My tendency is to tell pretty much anyone pretty much anything, unless I think it’s going to hurt their feelings.
Sometimes this is awesome because I have a TON of community support around my dreams and desires.
But sometimes it bites me in the ass.
Example: I’m pumped about a new creation. I haven’t finished it yet but the sweet rush of beginning has already set in (we Aries girls love a good beginning). And I’m excited. And I want to tell people.
So I do. I tell everyone I speak on the phone with that week. I tell my mom. I tell a few folks in person.
Then I think: Go big or go home!
I decide to tell my online community. I plaster social media and my blog.
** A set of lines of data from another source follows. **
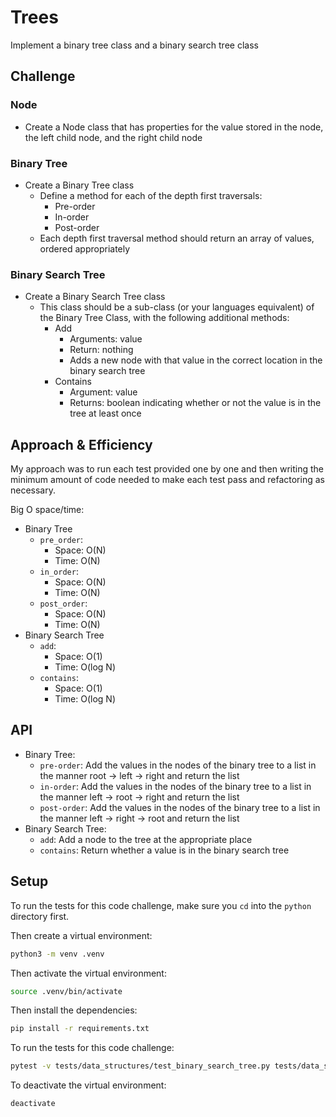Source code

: # Trees

Implement a binary tree class and a binary search tree class

## Challenge

### Node

- Create a Node class that has properties for the value stored in the node, the left child node, and the right child node

### Binary Tree

- Create a Binary Tree class
  - Define a method for each of the depth first traversals:
    - Pre-order
    - In-order
    - Post-order
  - Each depth first traversal method should return an array of values, ordered appropriately

### Binary Search Tree

- Create a Binary Search Tree class
  - This class should be a sub-class (or your languages equivalent) of the Binary Tree Class, with the following additional methods:
    - Add
      - Arguments: value
      - Return: nothing
      - Adds a new node with that value in the correct location in the binary search tree
    - Contains
      - Argument: value
      - Returns: boolean indicating whether or not the value is in the tree at least once

## Approach & Efficiency

My approach was to run each test provided one by one and then writing the minimum amount of code needed to make each test pass and refactoring as necessary.

Big O space/time:

- Binary Tree
  - `pre_order`:
    - Space: O(N)
    - Time: O(N)
  - `in_order`:
    - Space: O(N)
    - Time: O(N)
  - `post_order`:
    - Space: O(N)
    - Time: O(N)
- Binary Search Tree
  - `add`:
    - Space: O(1)
    - Time: O(log N)
  - `contains`:
    - Space: O(1)
    - Time: O(log N)

## API

- Binary Tree:
  - `pre-order`: Add the values in the nodes of the binary tree to a list in the manner root -> left -> right and return the list
  - `in-order`: Add the values in the nodes of the binary tree to a list in the manner left -> root -> right and return the list
  - `post-order`: Add the values in the nodes of the binary tree to a list in the manner left -> right -> root and return the list
- Binary Search Tree:
  - `add`: Add a node to the tree at the appropriate place
  - `contains`: Return whether a value is in the binary search tree

## Setup

To run the tests for this code challenge, make sure you `cd` into the `python` directory first.

Then create a virtual environment:

```bash
python3 -m venv .venv
```

Then activate the virtual environment:

```bash
source .venv/bin/activate
```

Then install the dependencies:

```bash
pip install -r requirements.txt
```

To run the tests for this code challenge:

```bash
pytest -v tests/data_structures/test_binary_search_tree.py tests/data_structures/test_binary_tree.py
```

To deactivate the virtual environment:

```bash
deactivate
```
Now the world knows and it’s awesome.
Except that here’s what sometimes happens: There’s actually not that much juice left for the project beyond those initial sparkling first steps. And now I’ve announced that something is coming.
So I make the thing, because I said I would — and because people are counting on me. But I make it with way less-than-optimal inspiration and passion. And that’s not only not so fun for me, it’s also not really in alignment with what I value, what I believe in, or what I teach.
There are times to tell and there are times to contain.
Sometimes I shout something from the rooftops and I’m thrilled I did. Sometimes it’s really smart to create buzz, even way before what’s coming comes.
But this year I’m working on something new: the art of containment.
What happens when I marinate in my joy?
What happens when the project is in the can before I press send?
What happens when I create something and then tell people about it?
I was incredibly inspired by Beyoncé’s surprise release of her self-titled visual album (there’s a music video for every song plus three bonus videos). There was no fanfare. No PR. No lead-up. She made no major media appearances. One day in December she just dropped the album on iTunes. And it broke sales records.
(I saw her in concert a few days after the record was released. Drop-dead gorgeous and madly inspiring — that’s what I have to say about Queen Bey.)
“I didn’t want to release my music the way I’ve done it. I’m bored with that. I feel like I am able to speak directly to my fans. There’s so much that gets between music, the artist and the fans. I felt like I didn’t want anybody to give the message when my record is coming out. I just want this to come out when it’s ready and from me to my fans,” she said.
When it’s ready. What a novel idea.
I love social media. I love the fact that I can talk to tens of thousands people all over the world anytime I want. And I love talking through my ideas with my community.
But there’s something so elegant, and even subversive in today’s tell-all culture, about doing our work, reveling in the satisfaction inherent in making stuff, and not saying anything about it until it’s ready.
Some projects need steeping. Some ideas need to marinate.
Some messages are ready early. Others are ready later.
Begin to decipher which cards to play and which to hold close to your heart.
If you’re like me and sometimes feel like you have a bullhorn strapped to your mouth, next time you’re about to make a big announcement, see what it feels like to contain it.
Sometimes the best ideas get sweeter when you let them fully cook before the big reveal.
Try keeping it silent and sacred for a while. You may be surprised by how good it feels.